そのため、多くの納骨堂は公共交通機関などが整備された、お参りに行きやすい場所に建てられることが多く、主要駅の前などは特に人気が高い場所となっています。
田舎や山中のお墓参りで毎年苦労をしているという人は、特にこのような利便性の部分に惹かれて納骨堂を選ぶことが多いようです。
費用の相場は約20万円
ロッカー式納骨堂の特徴の1つである安さの部分は、こだわりを持たなければかなり大きなメリットになります。
一般的に墓地の土地を買ってお墓を建てるとなると、安くて100万円前後、全国平均にすると120~150万円になるため、とても大きな買い物になります。
それに対してロッカー式納骨堂の全国平均の相場は15~20万円となっているため、6分の1ぐらいまでおさえることも十分可能です。

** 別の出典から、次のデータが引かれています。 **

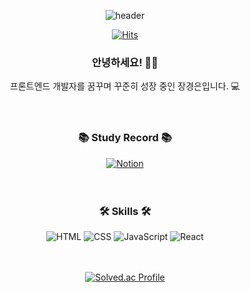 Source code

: <div align=center>

![header](https://capsule-render.vercel.app/api?type=waving&color=0:22a6b3,100:7ed6df&height=200&section=header&text=Jang%20Kyung-eun&desc=JKyEun&descAlign=83&descAlignY=50&descSize=23&animation=fadeIn&fontSize=70&fontAlign=65&fontAlignY=30&fontColor=ecf0f1)

[![Hits](https://hits.seeyoufarm.com/api/count/incr/badge.svg?url=https%3A%2F%2Fgithub.com%2FJKyEun&count_bg=%237ED6DF&title_bg=%23686DE0&icon=github.svg&icon_color=%23FFFFFF&title=hits&edge_flat=false)](https://github.com/JKyEun)
  
### 안녕하세요! 🙇‍♂
프론트엔드 개발자를 꿈꾸며 꾸준히 성장 중인 장경은입니다. 💻  <br /><br /><br />

### 📚 Study Record 📚

[![Notion](https://img.shields.io/badge/Notion-000000?style=flat&logo=Notion&logoColor=white)](https://synonymous-island-173.notion.site/Kyung-Eun-s-Study-Note-0740f1d7a11947b19dd516b01b07fd21)  <br /><br /><br />

### 🛠 Skills 🛠

![HTML](https://img.shields.io/badge/HTML5-E34F26?style=flat&logo=HTML5&logoColor=white) ![CSS](https://img.shields.io/badge/CSS3-1572B6?style=flat&logo=CSS3&logoColor=white) ![JavaScript](https://img.shields.io/badge/JavaScript-F7DF1E?style=flat&logo=JavaScript&logoColor=black) ![React](https://img.shields.io/badge/React-61DAFB?style=flat&logo=React&logoColor=black)  <br /><br /><br />

[![Solved.ac Profile](http://mazassumnida.wtf/api/v2/generate_badge?boj=j56237)](https://solved.ac/j56237/)
<br />
</div>

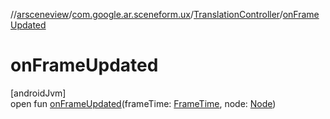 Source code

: //[arsceneview](../../../index.md)/[com.google.ar.sceneform.ux](../index.md)/[TranslationController](index.md)/[onFrameUpdated](on-frame-updated.md)

# onFrameUpdated

[androidJvm]\
open fun [onFrameUpdated](on-frame-updated.md)(frameTime: [FrameTime](../../../../sceneview/sceneview/io.github.sceneview.utils/-frame-time/index.md), node: [Node](../../../../sceneview/sceneview/io.github.sceneview.node/-node/index.md))
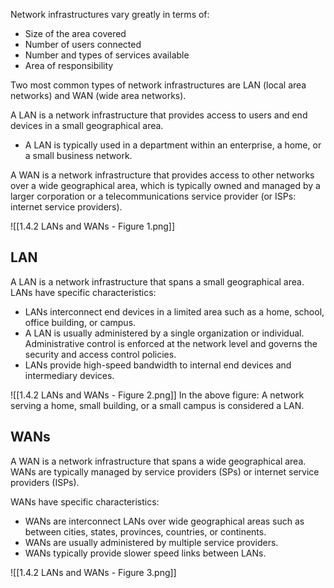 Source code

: Network infrastructures vary greatly in terms of:
- Size of the area covered
- Number of users connected
- Number and types of services available
- Area of responsibility

Two most common types of network infrastructures are LAN (local area networks) and WAN (wide area networks).

A LAN is a network infrastructure that provides access to users and end devices in a small geographical area.
- A LAN is typically used in a department within an enterprise, a home, or a small business network.

A WAN is a network infrastructure that provides access to other networks over a wide geographical area, which is typically owned and managed by a larger corporation or a telecommunications service provider (or ISPs: internet service providers).

![[1.4.2 LANs and WANs - Figure 1.png]]

## LAN
A LAN is a network infrastructure that spans a small geographical area. LANs have specific characteristics:
- LANs interconnect end devices in a limited area such as a home, school, office building, or campus.
- A LAN is usually administered by a single organization or individual. Administrative control is enforced at the network level and governs the security and access control policies.
- LANs provide high-speed bandwidth to internal end devices and intermediary devices.

![[1.4.2 LANs and WANs - Figure 2.png]]
In the above figure: A network serving a home, small building, or a small campus is considered a LAN.

## WANs
A WAN is a network infrastructure that spans a wide geographical area. WANs are typically managed by service providers (SPs) or internet service providers (ISPs).

WANs have specific characteristics:
- WANs are interconnect LANs over wide geographical areas such as between cities, states, provinces, countries, or continents.
- WANs are usually administered by multiple service providers.
- WANs typically provide slower speed links between LANs.

![[1.4.2 LANs and WANs - Figure 3.png]] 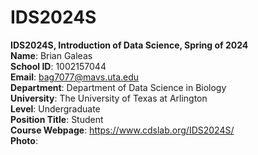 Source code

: # IDS2024S 

**IDS2024S, Introduction of Data Science, Spring of 2024**  
**Name**: Brian Galeas  
**School ID**: 1002157044  
**Email**: bag7077@mavs.uta.edu  
**Department**: Department of Data Science in Biology  
**University**: The University of Texas at Arlington  
**Level**: Undergraduate   
**Position Title**: Student  
**Course Webpage**: https://www.cdslab.org/IDS2024S/  
**Photo**:  


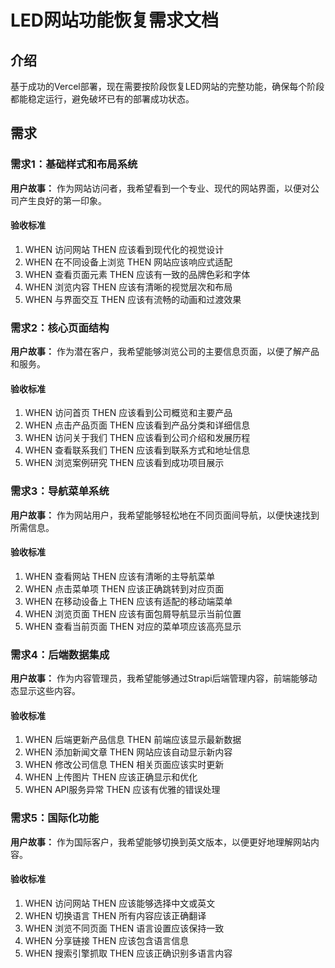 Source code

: # LED网站功能恢复需求文档

## 介绍

基于成功的Vercel部署，现在需要按阶段恢复LED网站的完整功能，确保每个阶段都能稳定运行，避免破坏已有的部署成功状态。

## 需求

### 需求1：基础样式和布局系统

**用户故事：** 作为网站访问者，我希望看到一个专业、现代的网站界面，以便对公司产生良好的第一印象。

#### 验收标准

1. WHEN 访问网站 THEN 应该看到现代化的视觉设计
2. WHEN 在不同设备上浏览 THEN 网站应该响应式适配
3. WHEN 查看页面元素 THEN 应该有一致的品牌色彩和字体
4. WHEN 浏览内容 THEN 应该有清晰的视觉层次和布局
5. WHEN 与界面交互 THEN 应该有流畅的动画和过渡效果

### 需求2：核心页面结构

**用户故事：** 作为潜在客户，我希望能够浏览公司的主要信息页面，以便了解产品和服务。

#### 验收标准

1. WHEN 访问首页 THEN 应该看到公司概览和主要产品
2. WHEN 点击产品页面 THEN 应该看到产品分类和详细信息
3. WHEN 访问关于我们 THEN 应该看到公司介绍和发展历程
4. WHEN 查看联系我们 THEN 应该看到联系方式和地址信息
5. WHEN 浏览案例研究 THEN 应该看到成功项目展示

### 需求3：导航菜单系统

**用户故事：** 作为网站用户，我希望能够轻松地在不同页面间导航，以便快速找到所需信息。

#### 验收标准

1. WHEN 查看网站 THEN 应该有清晰的主导航菜单
2. WHEN 点击菜单项 THEN 应该正确跳转到对应页面
3. WHEN 在移动设备上 THEN 应该有适配的移动端菜单
4. WHEN 浏览页面 THEN 应该有面包屑导航显示当前位置
5. WHEN 查看当前页面 THEN 对应的菜单项应该高亮显示

### 需求4：后端数据集成

**用户故事：** 作为内容管理员，我希望能够通过Strapi后端管理内容，前端能够动态显示这些内容。

#### 验收标准

1. WHEN 后端更新产品信息 THEN 前端应该显示最新数据
2. WHEN 添加新闻文章 THEN 网站应该自动显示新内容
3. WHEN 修改公司信息 THEN 相关页面应该实时更新
4. WHEN 上传图片 THEN 应该正确显示和优化
5. WHEN API服务异常 THEN 应该有优雅的错误处理

### 需求5：国际化功能

**用户故事：** 作为国际客户，我希望能够切换到英文版本，以便更好地理解网站内容。

#### 验收标准

1. WHEN 访问网站 THEN 应该能够选择中文或英文
2. WHEN 切换语言 THEN 所有内容应该正确翻译
3. WHEN 浏览不同页面 THEN 语言设置应该保持一致
4. WHEN 分享链接 THEN 应该包含语言信息
5. WHEN 搜索引擎抓取 THEN 应该正确识别多语言内容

その分のお金をお葬式を理想通りのものにするために使うなどすれば、満足度が高いお別れにできるでしょう。
ロッカー式納骨堂の今後の展望
ロッカー式納骨堂は約10年前までは「お墓に入れる前のお骨を保管しておく場所」というイメージから、特にお寺側もサービス内容などに力を入れることはありませんでした。
しかし、近年は人気が高まっていることで状況が大きく変わってきています。
ロッカー式納骨堂は最近増加傾向にあり、人気も高まって来ていますが、これから先はどうなっていくのでしょうか。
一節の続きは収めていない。